Era Uma Vez na Índia/Once Upon a Time in India/Lagaan - लगान (2001)
Origem: Índia
Duração: 215 minutos
Realizador: Ashutosh Gowariker
Com: Aamir Khan, Gracy Singh, Rachel Shelley, Paul Blackthorne, Suhasini Mulay, Kulbhushan Kharbanda, Raghuvir Yadav, Rajendra Gupta, Rajesh Vivek, Shri Vallabh Vyas, Javed Khan, Rajendranath Zutshi, Akhilendra Mishra, Daya Shankar Pandey, Yashpal Sharma, Amin Hajee, Aditya Lakhia, A. K. Hangal, John Rowe, David Gant, Jeremy Child, Ben Nealon, Amin Gazi
"Bhuvan ladeado dos seus conterrâneos"

Sinopse

Em 1893, em pleno período vitoriano, a Índia é governada com mão-de-ferro pelos britânicos, num sociedade em que os marajás, outrora príncipes e reis poderosos, são apenas meras figuras decorativas. Numa província remota, o poder britânico é personificado no capitão “Andrew Russell” (Paul Blackthorne), um homem racista e arrogante, que espezinha os indianos, considerando-os seres inferiores. Eivado de um espírito autoritário e feudal, o capitão “Russel” aplica aos camponeses o dobro da quantia que costumam pagar a título de “lagaan”, a expressão que serve para designar o imposto sobre a terra, normalmente ressarcido em produtos agrícolas.

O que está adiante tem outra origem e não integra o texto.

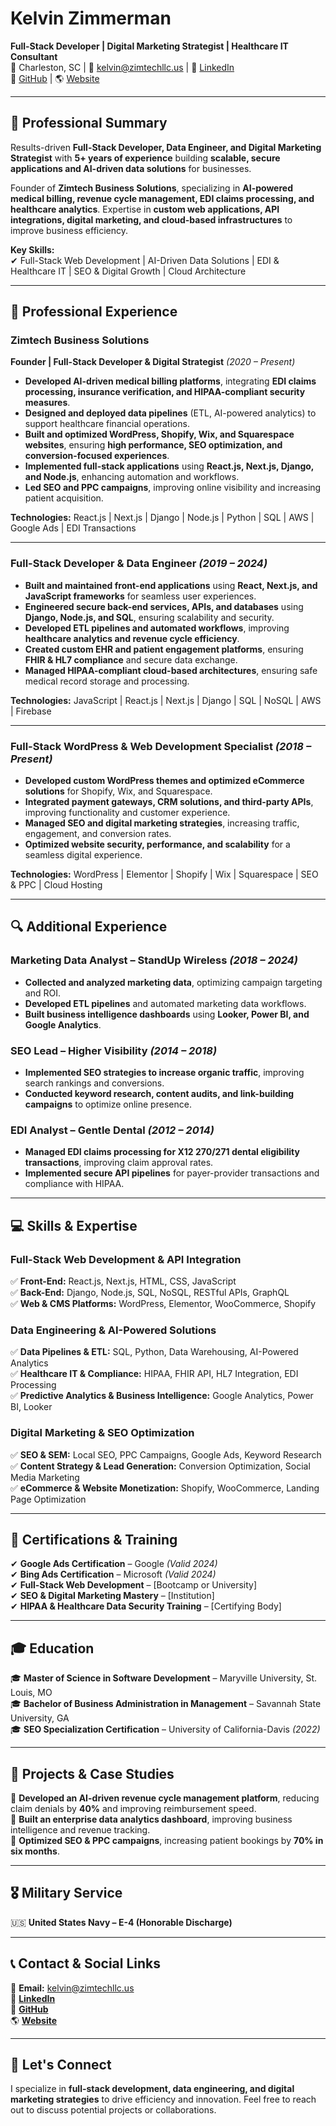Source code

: # Kelvin Zimmerman  
**Full-Stack Developer | Digital Marketing Strategist | Healthcare IT Consultant**  
📍 Charleston, SC | 📧 kelvin@zimtechllc.us | 🔗 [LinkedIn](https://linkedin.com/in/kelvinzimmerman)  
🔗 [GitHub](https://github.com/zimtech-infin/projects) | 🌎 [Website](https://zimtechllc.us)  

---

## 📝 Professional Summary  

Results-driven **Full-Stack Developer, Data Engineer, and Digital Marketing Strategist** with **5+ years of experience** building **scalable, secure applications and AI-driven data solutions** for businesses.  

Founder of **Zimtech Business Solutions**, specializing in **AI-powered medical billing, revenue cycle management, EDI claims processing, and healthcare analytics**. Expertise in **custom web applications, API integrations, digital marketing, and cloud-based infrastructures** to improve business efficiency.  

**Key Skills:**  
✔ Full-Stack Web Development | AI-Driven Data Solutions | EDI & Healthcare IT | SEO & Digital Growth | Cloud Architecture  

---

## 💼 Professional Experience  

### **Zimtech Business Solutions**  
**Founder | Full-Stack Developer & Digital Strategist** *(2020 – Present)*  

- **Developed AI-driven medical billing platforms**, integrating **EDI claims processing, insurance verification, and HIPAA-compliant security measures**.  
- **Designed and deployed data pipelines** (ETL, AI-powered analytics) to support healthcare financial operations.  
- **Built and optimized WordPress, Shopify, Wix, and Squarespace websites**, ensuring **high performance, SEO optimization, and conversion-focused experiences**.  
- **Implemented full-stack applications** using **React.js, Next.js, Django, and Node.js**, enhancing automation and workflows.  
- **Led SEO and PPC campaigns**, improving online visibility and increasing patient acquisition.  

**Technologies:** React.js | Next.js | Django | Node.js | Python | SQL | AWS | Google Ads | EDI Transactions  

---

### **Full-Stack Developer & Data Engineer** *(2019 – 2024)*  

- **Built and maintained front-end applications** using **React, Next.js, and JavaScript frameworks** for seamless user experiences.  
- **Engineered secure back-end services, APIs, and databases** using **Django, Node.js, and SQL**, ensuring scalability and security.  
- **Developed ETL pipelines and automated workflows**, improving **healthcare analytics and revenue cycle efficiency**.  
- **Created custom EHR and patient engagement platforms**, ensuring **FHIR & HL7 compliance** and secure data exchange.  
- **Managed HIPAA-compliant cloud-based architectures**, ensuring safe medical record storage and processing.  

**Technologies:** JavaScript | React.js | Next.js | Django | SQL | NoSQL | AWS | Firebase  

---

### **Full-Stack WordPress & Web Development Specialist** *(2018 – Present)*  

- **Developed custom WordPress themes and optimized eCommerce solutions** for Shopify, Wix, and Squarespace.  
- **Integrated payment gateways, CRM solutions, and third-party APIs**, improving functionality and customer experience.  
- **Managed SEO and digital marketing strategies**, increasing traffic, engagement, and conversion rates.  
- **Optimized website security, performance, and scalability** for a seamless digital experience.  

**Technologies:** WordPress | Elementor | Shopify | Wix | Squarespace | SEO & PPC | Cloud Hosting  

---

## 🔍 Additional Experience  

### **Marketing Data Analyst – StandUp Wireless** *(2018 – 2024)*  
- **Collected and analyzed marketing data**, optimizing campaign targeting and ROI.  
- **Developed ETL pipelines** and automated marketing data workflows.  
- **Built business intelligence dashboards** using **Looker, Power BI, and Google Analytics**.  

### **SEO Lead – Higher Visibility** *(2014 – 2018)*  
- **Implemented SEO strategies to increase organic traffic**, improving search rankings and conversions.  
- **Conducted keyword research, content audits, and link-building campaigns** to optimize online presence.  

### **EDI Analyst – Gentle Dental** *(2012 – 2014)*  
- **Managed EDI claims processing for X12 270/271 dental eligibility transactions**, improving claim approval rates.  
- **Implemented secure API pipelines** for payer-provider transactions and compliance with HIPAA.  

---

## 💻 Skills & Expertise  

### **Full-Stack Web Development & API Integration**  
✅ **Front-End:** React.js, Next.js, HTML, CSS, JavaScript  
✅ **Back-End:** Django, Node.js, SQL, NoSQL, RESTful APIs, GraphQL  
✅ **Web & CMS Platforms:** WordPress, Elementor, WooCommerce, Shopify  

### **Data Engineering & AI-Powered Solutions**  
✅ **Data Pipelines & ETL:** SQL, Python, Data Warehousing, AI-Powered Analytics  
✅ **Healthcare IT & Compliance:** HIPAA, FHIR API, HL7 Integration, EDI Processing  
✅ **Predictive Analytics & Business Intelligence:** Google Analytics, Power BI, Looker  

### **Digital Marketing & SEO Optimization**  
✅ **SEO & SEM:** Local SEO, PPC Campaigns, Google Ads, Keyword Research  
✅ **Content Strategy & Lead Generation:** Conversion Optimization, Social Media Marketing  
✅ **eCommerce & Website Monetization:** Shopify, WooCommerce, Landing Page Optimization  

---

## 📜 Certifications & Training  

✔ **Google Ads Certification** – Google *(Valid 2024)*  
✔ **Bing Ads Certification** – Microsoft *(Valid 2024)*  
✔ **Full-Stack Web Development** – [Bootcamp or University]  
✔ **SEO & Digital Marketing Mastery** – [Institution]  
✔ **HIPAA & Healthcare Data Security Training** – [Certifying Body]  

---

## 🎓 Education  

🎓 **Master of Science in Software Development** – Maryville University, St. Louis, MO  
🎓 **Bachelor of Business Administration in Management** – Savannah State University, GA  
🎓 **SEO Specialization Certification** – University of California-Davis *(2022)*  

---

## 🚀 Projects & Case Studies  

📌 **Developed an AI-driven revenue cycle management platform**, reducing claim denials by **40%** and improving reimbursement speed.  
📌 **Built an enterprise data analytics dashboard**, improving business intelligence and revenue tracking.  
📌 **Optimized SEO & PPC campaigns**, increasing patient bookings by **70% in six months**.  

---

## 🎖 Military Service  

🇺🇸 **United States Navy – E-4 (Honorable Discharge)**  

---

## 📞 Contact & Social Links  

📧 **Email:** kelvin@zimtechllc.us  
🔗 **[LinkedIn](https://linkedin.com/in/kelvinzimmerman)**  
🔗 **[GitHub](https://github.com/zimtech-infin/projects)**  
🌎 **[Website](https://zimtechllc.us)**  

---

## 🤝 Let's Connect  

I specialize in **full-stack development, data engineering, and digital marketing strategies** to drive efficiency and innovation. Feel free to reach out to discuss potential projects or collaborations.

“Bhuvan” (Aamir Khan) é um jovem agricultor rebelde da aldeia de Champaner, que não vê com bons olhos a medida tomada por “Russel”, que inevitavelmente deflagrará a fome e a miséria pelo seu povo. Descobrindo que o capitão inglês é um fanático pelo cricket, “Bhuvan” acicata o orgulho de “Russel”, ao afirmar que o jogo é bastante fácil de praticar. “Russel” faz então uma aposta com “Bhuvan” cujos termos são os seguintes: num espaço de 3 meses, uma equipa da povoação local terá de enfrentar um conjunto composto pelos oficiais britânicos. Se vencerem, toda a província estará isenta do “lagaan” durante 3 anos; se perderem, todos os agricultores terão de pagar o triplo do imposto.

"Gauri"

“Bhuvan” começa a recrutar e a treinar a equipa para o confronto com os ingleses, mas as dificuldades são imensas, pois apercebem-se que o “cricket” não é tão fácil quanto isso. Contudo, recebem uma ajuda inesperada da irmã do seu oponente, “Elizabeth Russell” (Rachel Shelley) que revoltada com a injustiça da aposta, decide tomar partido e ajudar a equipa indiana. No meio de muitas privações e volte-faces, chega o dia em que através de um mero jogo, decidir-se-á o futuro a curto prazo de um povo.


"Elizabeth Russell"

"Review"

“Era Uma Vez na Índia”, ou somente “Lagaan”, foi um filme aclamadíssimo no seu país, tendo a sua fama ultrapassado fronteiras ao ponto de ter sido nomeado para o óscar de melhor filme estrangeiro, na edição de 2002 dos prémios da academia de Hollywood. Apenas dois filmes indianos tinham conseguido tal feito, sendo os outros “Mother India” (1957) e “Salaam Bombay!” (1989). Concorrendo contra “O Fabuloso Destino de Amélie”, a conhecida obra de Jean-Pierre Jeunet e principal favorito, estatueta acabaria por ser atribuída a “No Man's Land”, do bósnio Danis Tanovic, numa vitória que muitos acusaram ter natureza estritamente política. Independentemente destas considerações, “Lagaan” ganharia inúmeros prémios em certames de cinema, e não apenas na Índia. A aclamação no mundo da sétima arte, seria acompanhado pelo sucesso comercial, pois “Lagaan” bateria todos os recordes de venda de “dvd”, no que concerne a um filme de “Bollywood”, assim como entraria rapidamente no “top 10” do “box office” do Reino Unido, a que não será alheio o facto de existir naquela nação uma grande comunidade indiana e paquistanesa.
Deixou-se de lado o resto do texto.